As you probably know from my earlier posts, CPBR sends out a yearly invitation to plant biotechnology researchers to submit grant proposals.  Part of the emailed PDF has instructions on how to make a scientific poster, and a big part of that section was created by copying/pasting text from my page on the topic (but with no quotation marks and no attribution).

Because I happen to have an official copyright registration on my poster design page, the PDF is in violation of U.S. copyright law.  So, in addition to being able to sue CPBR rather easily, I can can also use the Digital Millennium Copyright Act (DMCA) to send Notifications of Copyright Infringement (NOCIs) to have the CPBR document (PDF and any paper copies) destroyed.

So here’s what I’ve done.

  1. I’ve asked every member university to delete the PDF when received from CPBR.  In other words, the grants administration office will no longer forward that PDF to faculty on campus.  Because CPBR forbids member institutions from posting the PDF online (don’t ask me why), this means CPBR will not receive grant applications in the future.  Note that asking universities to help protect my copyright is a friendly request — I was not accusing the universities of anything.  It’s just like asking them to help protect copyrighted movies that might be illegally shared by students.  With one exception (University of Minnesota), they are happy to help. The University of Minnesota’s lawyers insist email forwarding of PDFs is exempt from copyright law (lingering effect of cold temperature?).
  2. I’ve asked every member company to do the same.
  3. I’ve informed the Fraud Alert representatives of the Department of Energy, the Department of Agriculture, and the Environmental Protection Agencies that CPBR is violating U.S. Copyright Law and should stop receiving Federal funds (DOE has given them almost $23 million, for example).
  4. I’ve informed CPBR’s internet provider that CPBR is using email to send content that infringes on my copyright.

All of the above could have been avoided if CPBR simply linked to my Designing Conference Posters page.  I love it when people link to my page.  Alternatively, if CPBR wanted to quote a sentence or two, that would be totally fine.  Here are two examples (book, website) of how to use quotation marks and attribution.

“Yet the politics of shipwreck can be avoided, I think, if we can construct a theory of feminist criticism within the framework of a general theory of the critical process that is neither purely objective nor purely intuitive; in that way, its processes can be examined beside, compared with, and contrasted to other branches of criticism with some degree of dispassionate distance.” [translate]

— Schumacher, D. 1989.  Subjectivities: a theory of the critical process.  Pages 29-36 in Feminist Literary Criticism: Explorations in Theory, edited by Josephine Donovan. University Press of Kentucky.

“CPBR speeds the transfer of plant-related biotechnologies from the research laboratory to the marketplace, expanding economic opportunities through university research and global networking. Its highly competitive project selection process includes … industrial evaluation of research concepts to insure [sic] industrial relevance … ”

— The Consortium for Plant Biotechnology Research, Inc. Retrieved 22 March 2014, from http://www.cpbr.org/content.html.

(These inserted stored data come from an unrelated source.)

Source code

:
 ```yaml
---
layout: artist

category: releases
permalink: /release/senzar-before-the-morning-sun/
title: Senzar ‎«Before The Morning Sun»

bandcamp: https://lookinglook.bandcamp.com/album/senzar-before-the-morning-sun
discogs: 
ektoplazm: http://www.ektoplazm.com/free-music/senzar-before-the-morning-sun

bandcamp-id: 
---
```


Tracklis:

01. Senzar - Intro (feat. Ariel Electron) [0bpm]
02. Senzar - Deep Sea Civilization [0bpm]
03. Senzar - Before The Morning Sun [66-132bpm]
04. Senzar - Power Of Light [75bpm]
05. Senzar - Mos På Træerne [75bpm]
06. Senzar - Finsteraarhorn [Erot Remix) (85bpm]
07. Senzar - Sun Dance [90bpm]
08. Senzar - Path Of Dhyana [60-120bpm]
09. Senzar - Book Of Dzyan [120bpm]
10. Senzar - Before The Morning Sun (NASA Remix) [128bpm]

It’s really odd that CPBR didn’t just use quotations and attribution.  The CEO has a PhD in literature, and CPBR’s website has images and quotes that are all nicely attributed. Plus the core mission of the company is to foster commercialization of the intellectual property of participating scientists — and CPBR has IP lawyers on retainer for that very purpose.  There are, in short, so many reasons why this is not a company you’d expect to plagiarize or to infringe on copyrights.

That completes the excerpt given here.